>>>

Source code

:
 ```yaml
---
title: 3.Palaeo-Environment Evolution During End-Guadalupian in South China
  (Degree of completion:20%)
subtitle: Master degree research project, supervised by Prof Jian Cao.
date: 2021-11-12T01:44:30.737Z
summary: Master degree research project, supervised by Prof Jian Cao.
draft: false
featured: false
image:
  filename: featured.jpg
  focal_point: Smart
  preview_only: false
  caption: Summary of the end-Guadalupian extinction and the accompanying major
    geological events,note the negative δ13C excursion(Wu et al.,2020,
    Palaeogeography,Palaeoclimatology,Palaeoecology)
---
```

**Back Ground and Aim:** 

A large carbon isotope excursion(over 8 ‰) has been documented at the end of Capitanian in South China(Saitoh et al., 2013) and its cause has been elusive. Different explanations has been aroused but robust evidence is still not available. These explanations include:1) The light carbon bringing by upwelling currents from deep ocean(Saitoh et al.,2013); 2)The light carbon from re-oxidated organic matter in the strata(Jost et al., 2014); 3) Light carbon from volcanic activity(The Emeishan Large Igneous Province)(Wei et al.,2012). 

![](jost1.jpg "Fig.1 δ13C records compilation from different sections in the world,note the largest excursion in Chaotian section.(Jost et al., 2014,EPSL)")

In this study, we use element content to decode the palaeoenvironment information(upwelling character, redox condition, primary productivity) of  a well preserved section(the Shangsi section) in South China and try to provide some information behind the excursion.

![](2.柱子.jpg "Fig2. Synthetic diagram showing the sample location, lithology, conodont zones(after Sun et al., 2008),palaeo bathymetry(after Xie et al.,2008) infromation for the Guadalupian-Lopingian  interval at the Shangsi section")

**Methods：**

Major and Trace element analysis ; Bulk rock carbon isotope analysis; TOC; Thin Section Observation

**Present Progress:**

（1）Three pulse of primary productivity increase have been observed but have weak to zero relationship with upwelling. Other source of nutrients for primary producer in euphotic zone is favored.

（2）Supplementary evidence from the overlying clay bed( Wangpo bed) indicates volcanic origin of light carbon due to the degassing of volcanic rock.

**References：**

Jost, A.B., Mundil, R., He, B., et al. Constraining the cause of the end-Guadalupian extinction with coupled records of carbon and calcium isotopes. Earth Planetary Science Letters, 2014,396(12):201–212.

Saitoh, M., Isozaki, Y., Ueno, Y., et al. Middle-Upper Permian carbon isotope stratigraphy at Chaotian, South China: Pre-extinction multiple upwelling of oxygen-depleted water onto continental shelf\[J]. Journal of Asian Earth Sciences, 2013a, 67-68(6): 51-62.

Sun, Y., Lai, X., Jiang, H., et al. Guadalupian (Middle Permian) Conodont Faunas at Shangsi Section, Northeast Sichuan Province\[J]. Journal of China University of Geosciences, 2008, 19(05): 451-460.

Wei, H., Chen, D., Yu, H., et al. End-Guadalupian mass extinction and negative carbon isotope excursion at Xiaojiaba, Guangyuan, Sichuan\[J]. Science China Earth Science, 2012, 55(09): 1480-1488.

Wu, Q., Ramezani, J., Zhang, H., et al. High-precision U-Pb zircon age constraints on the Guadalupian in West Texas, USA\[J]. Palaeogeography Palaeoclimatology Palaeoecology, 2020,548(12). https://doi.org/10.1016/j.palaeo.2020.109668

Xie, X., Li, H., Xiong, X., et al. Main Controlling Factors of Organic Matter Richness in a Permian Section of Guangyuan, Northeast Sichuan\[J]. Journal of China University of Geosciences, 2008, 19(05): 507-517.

<<<

→ **Exercise aim**: Only a number is wanted: how many lines of the data above contain "Sichuan"?

→ **Answer box**: 3